2) Psychoeducational work

The mental health professional will help the patient understand the anatomy - so to speak - of her eating disorder, i.e., what her eating disorder is all about. Although some patients may know a lot about calorie content, they may not be aware of how an eating disorder affects their brain chemistry. They may not be aware either of how dieting may increase the chances of a patient’s bingeing. It is important that therapists do not treat an eating problem just as a nutritional problem.

3) An Anti-Diet Approach to Eating Disorders

This approach is the corner stone of the Women’s Therapy Center Institute philosophy and approach. Patients need to learn how to feed themselves. In order to do this, they need to eat when they are hungry, whatever they want to eat.

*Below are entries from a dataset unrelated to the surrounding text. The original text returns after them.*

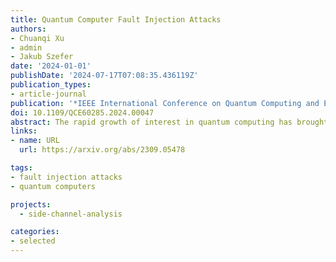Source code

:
 ```yaml
---
title: Quantum Computer Fault Injection Attacks
authors:
- Chuanqi Xu
- admin 
- Jakub Szefer
date: '2024-01-01'
publishDate: '2024-07-17T07:08:35.436119Z'
publication_types:
- article-journal
publication: '*IEEE International Conference on Quantum Computing and Engineering (QCE)*'
doi: 10.1109/QCE60285.2024.00047
abstract: The rapid growth of interest in quantum computing has brought about the need to secure these emerging computers against a range of security attacks. Among the potential security threats are physical attacks, including those orchestrated by malicious insiders within data centers where the quantum computers are located, which could compromise the integrity of computations and resulting data. To help in the understanding of emerging fault injection attacks on quantum computers, this paper presents an in-depth exploration of quantum computer fault injection attacks. This work introduces a classification of fault injection attacks and strategies, including an analysis of the domain of fault injection attacks, the fault targets, and the fault manifestations in quantum computers. The resulting classification highlights the landscape of the potential threats, and presents a road map for researchers and industry for developing security protection mechanisms against fault injection attacks for the emerging quantum computing systems.
links:
- name: URL
  url: https://arxiv.org/abs/2309.05478

tags:
- fault injection attacks 
- quantum computers

projects:
  - side-channel-analysis

categories:
- selected
---
```

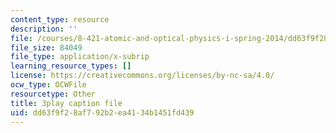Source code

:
 ```yaml
---
content_type: resource
description: ''
file: /courses/8-421-atomic-and-optical-physics-i-spring-2014/dd63f9f28af792b2ea4134b1451fd439_vkka1O2H5h4.srt
file_size: 84049
file_type: application/x-subrip
learning_resource_types: []
license: https://creativecommons.org/licenses/by-nc-sa/4.0/
ocw_type: OCWFile
resourcetype: Other
title: 3play caption file
uid: dd63f9f2-8af7-92b2-ea41-34b1451fd439
---
```

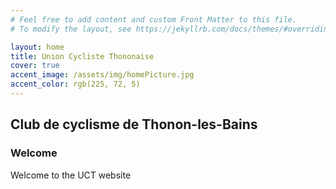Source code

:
 ```yaml
---
# Feel free to add content and custom Front Matter to this file.
# To modify the layout, see https://jekyllrb.com/docs/themes/#overriding-theme-defaults

layout: home
title: Union Cycliste Thononaise
cover: true
accent_image: /assets/img/homePicture.jpg
accent_color: rgb(225, 72, 5)
---
```


## <j>Club de cyclisme de Thonon-les-Bains</j>


### <j>Welcome</j>
Welcome to the UCT website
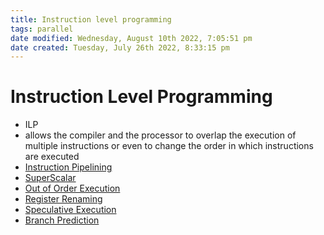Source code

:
 ```yaml
---
title: Instruction level programming
tags: parallel 
date modified: Wednesday, August 10th 2022, 7:05:51 pm
date created: Tuesday, July 26th 2022, 8:33:15 pm
---
```


# Instruction Level Programming
- ILP
- allows the compiler and the processor to overlap the execution of multiple instructions or even to change the order in which instructions are executed
- [Instruction Pipelining](Instruction%20Pipelining.md)
- [SuperScalar](SuperScalar.md)
- [Out of Order Execution](Out%20of%20Order%20Execution.md)
- [Register Renaming](Register%20Renaming.md)
- [Speculative Execution](Speculative%20Execution.md)
- [Branch Prediction](Branch%20Prediction.md)

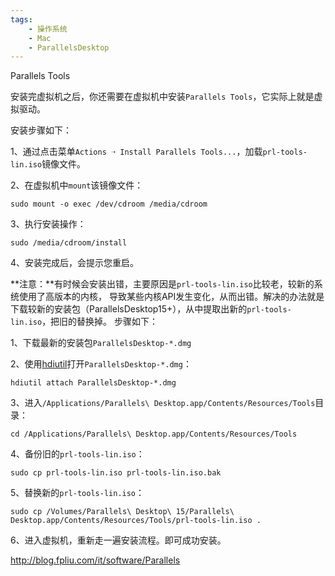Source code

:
 ```yaml
---
tags:
    - 操作系统
    - Mac
    - ParallelsDesktop
---
```


Parallels Tools

安装完虚拟机之后，你还需要在虚拟机中安装`Parallels Tools`，它实际上就是虚拟驱动。

安装步骤如下：

1、通过点击菜单`Actions ➝ Install Parallels Tools...`，加载`prl-tools-lin.iso`镜像文件。

2、在虚拟机中`mount`该镜像文件：

```
sudo mount -o exec /dev/cdroom /media/cdroom
```

3、执行安装操作：

```
sudo /media/cdroom/install
```

4、安装完成后，会提示您重启。

**注意：**有时候会安装出错，主要原因是`prl-tools-lin.iso`比较老，较新的系统使用了高版本的内核， 导致某些内核API发生变化，从而出错。解决的办法就是下载较新的安装包（ParallelsDesktop15+），从中提取出新的`prl-tools-lin.iso`，把旧的替换掉。 步骤如下：

1、下载最新的安装包`ParallelsDesktop-*.dmg`

2、使用[hdiutil](http://blog.fpliu.com/it/os/macOS/software/hdiutil)打开`ParallelsDesktop-*.dmg`：

```
hdiutil attach ParallelsDesktop-*.dmg
```

3、进入`/Applications/Parallels\ Desktop.app/Contents/Resources/Tools`目录：

```
cd /Applications/Parallels\ Desktop.app/Contents/Resources/Tools
```

4、备份旧的`prl-tools-lin.iso`：

```
sudo cp prl-tools-lin.iso prl-tools-lin.iso.bak
```

5、替换新的`prl-tools-lin.iso`：

```
sudo cp /Volumes/Parallels\ Desktop\ 15/Parallels\ Desktop.app/Contents/Resources/Tools/prl-tools-lin.iso .
```

6、进入虚拟机，重新走一遍安装流程。即可成功安装。



http://blog.fpliu.com/it/software/Parallels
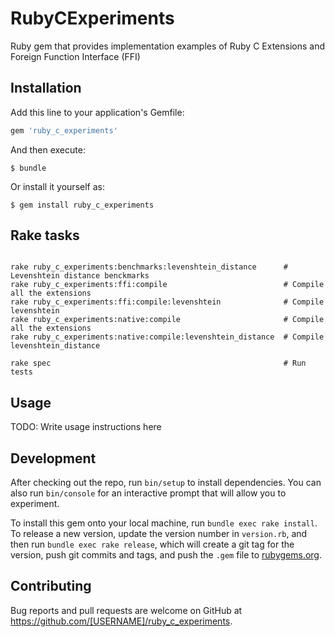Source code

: # RubyCExperiments

Ruby gem that provides implementation examples of Ruby C Extensions and Foreign Function Interface (FFI)

## Installation

Add this line to your application's Gemfile:

```ruby
gem 'ruby_c_experiments'
```

And then execute:

    $ bundle

Or install it yourself as:

    $ gem install ruby_c_experiments

## Rake tasks

```

rake ruby_c_experiments:benchmarks:levenshtein_distance      # Levenshtein distance benckmarks
rake ruby_c_experiments:ffi:compile                          # Compile all the extensions
rake ruby_c_experiments:ffi:compile:levenshtein              # Compile levenshtein
rake ruby_c_experiments:native:compile                       # Compile all the extensions
rake ruby_c_experiments:native:compile:levenshtein_distance  # Compile levenshtein_distance

rake spec                                                    # Run tests

```

## Usage

TODO: Write usage instructions here

## Development

After checking out the repo, run `bin/setup` to install dependencies. You can also run `bin/console` for an interactive prompt that will allow you to experiment.

To install this gem onto your local machine, run `bundle exec rake install`. To release a new version, update the version number in `version.rb`, and then run `bundle exec rake release`, which will create a git tag for the version, push git commits and tags, and push the `.gem` file to [rubygems.org](https://rubygems.org).

## Contributing

Bug reports and pull requests are welcome on GitHub at https://github.com/[USERNAME]/ruby_c_experiments.
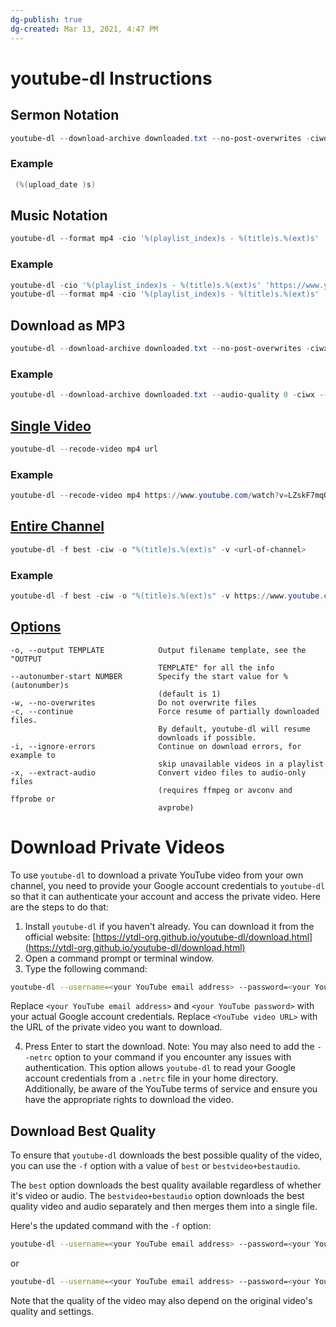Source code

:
 ```yaml
---
dg-publish: true
dg-created: Mar 13, 2021, 4:47 PM
---
```


# youtube-dl Instructions

## Sermon Notation

```powershell
youtube-dl --download-archive downloaded.txt --no-post-overwrites -ciwo '%(playlist_index)s" - "%(title)s.%(ext)s' url
```

### Example

```powershell
 (%(upload_date )s)
```

## Music Notation

```powershell
youtube-dl --format mp4 -cio '%(playlist_index)s - %(title)s.%(ext)s' 'url' ; rename 's/00//g' *
```

### Example

```powershell
youtube-dl -cio '%(playlist_index)s - %(title)s.%(ext)s' 'https://www.youtube.com/playlist?list=PLldzZ8QrGlsZ3OJKHfwWeRSqdmnBSB554' ; rename 's/00//g' *
youtube-dl --format mp4 -cio '%(playlist_index)s - %(title)s.%(ext)s' 'https://www.youtube.com/playlist?list=PLd8VdbWP8YWvhutGlKH6881oTJpNS5mt6'
```

## Download as MP3

```powershell
youtube-dl --download-archive downloaded.txt --no-post-overwrites -ciwx --audio-format mp3 -o "%(title)s.%(ext)s" [path here]
```

### Example

```powershell
youtube-dl --download-archive downloaded.txt --audio-quality 0 -ciwx --audio-format mp3 -o '%(playlist_index)s - %(title)s.%(ext)s' 'https://www.youtube.com/playlist?list=PLldzZ8QrGlsZ3OJKHfwWeRSqdmnBSB554'
```

## [Single Video](https://linuxconfig.org/download-video-from-the-command-line-with-youtube-dl)

```powershell
youtube-dl --recode-video mp4 url
```

### Example

```powershell
youtube-dl --recode-video mp4 https://www.youtube.com/watch?v=LZskF7mqOBQ
```

## [Entire Channel](https://askubuntu.com/questions/856911/using-youtube-dl-to-download-entire-youtube-channel)

```powershell
youtube-dl -f best -ciw -o "%(title)s.%(ext)s" -v <url-of-channel>
```

### Example

```powershell
youtube-dl -f best -ciw -o "%(title)s.%(ext)s" -v https://www.youtube.com/channel/UCdvj8O0RRa9E9zOE6WVl9-g/featured

```

## [Options](https://github.com/ytdl-org/youtube-dl/blob/master/README.md#filesystem-options)


```
-o, --output TEMPLATE            Output filename template, see the "OUTPUT
                                 TEMPLATE" for all the info
--autonumber-start NUMBER        Specify the start value for %(autonumber)s
                                 (default is 1)
-w, --no-overwrites              Do not overwrite files
-c, --continue                   Force resume of partially downloaded files.
                                 By default, youtube-dl will resume
                                 downloads if possible.
-i, --ignore-errors              Continue on download errors, for example to
                                 skip unavailable videos in a playlist
-x, --extract-audio              Convert video files to audio-only files
                                 (requires ffmpeg or avconv and ffprobe or
                                 avprobe)
```

# Download Private Videos

To use `youtube-dl` to download a private YouTube video from your own channel, you need to provide your Google account credentials to `youtube-dl` so that it can authenticate your account and access the private video. Here are the steps to do that:

1.  Install `youtube-dl` if you haven't already. You can download it from the official website: [https://ytdl-org.github.io/youtube-dl/download.html](https://ytdl-org.github.io/youtube-dl/download.html)
2.  Open a command prompt or terminal window.
3.  Type the following command:

```bash
youtube-dl --username=<your YouTube email address> --password=<your YouTube password> <YouTube video URL>
```

Replace `<your YouTube email address>` and `<your YouTube password>` with your actual Google account credentials.
Replace `<YouTube video URL>` with the URL of the private video you want to download.

4.  Press Enter to start the download.
    Note: You may also need to add the `--netrc` option to your command if you encounter any issues with authentication. This option allows `youtube-dl` to read your Google account credentials from a `.netrc` file in your home directory.
    Additionally, be aware of the YouTube terms of service and ensure you have the appropriate rights to download the video.

## Download Best Quality

To ensure that `youtube-dl` downloads the best possible quality of the video, you can use the `-f` option with a value of `best` or `bestvideo+bestaudio`.

The `best` option downloads the best quality available regardless of whether it's video or audio. The `bestvideo+bestaudio` option downloads the best quality video and audio separately and then merges them into a single file.

Here's the updated command with the `-f` option:

```bash
youtube-dl --username=<your YouTube email address> --password=<your YouTube password> -f best <YouTube video URL>
```

or

```bash
youtube-dl --username=<your YouTube email address> --password=<your YouTube password> -f bestvideo+bestaudio <YouTube video URL>
```

Note that the quality of the video may also depend on the original video's quality and settings.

Under this approach, anorectic patients may try forbidden foods more slowly and take risks more slowly than in a behavioral program. For a person to recuperate from an eating disorder she or he, needs to eat from the inside-out, so to speak. She needs to know that if she wants chocolate, apples are not going to do it, and that if she feeds her hunger (not her emotions) she would be able to eat the chocolate and feel satiated with a normal portion.

With an anti-diet approach, patients take charge of their eating. Defendants of a behavioral approach disagree. They believe that patients with eating disorders are not able to take charge of their eating.

Psychodynamic cognitive therapists who have worked with eating disordered patients believe that the clients respond to this approach. They also believe that in order to get better there is a need to be exposed to food and consume it to learn that food is not the enemy.

Patients with BN believe however, that if they could stop the bingeing, they would stop the purging. They believe that the core problem is the bingeing (and they feel ashamed). (15)

One common denominator to eating disorders is dieting. Dieting precipitates bingeing episodes, and dieting precipitates feeling out of control.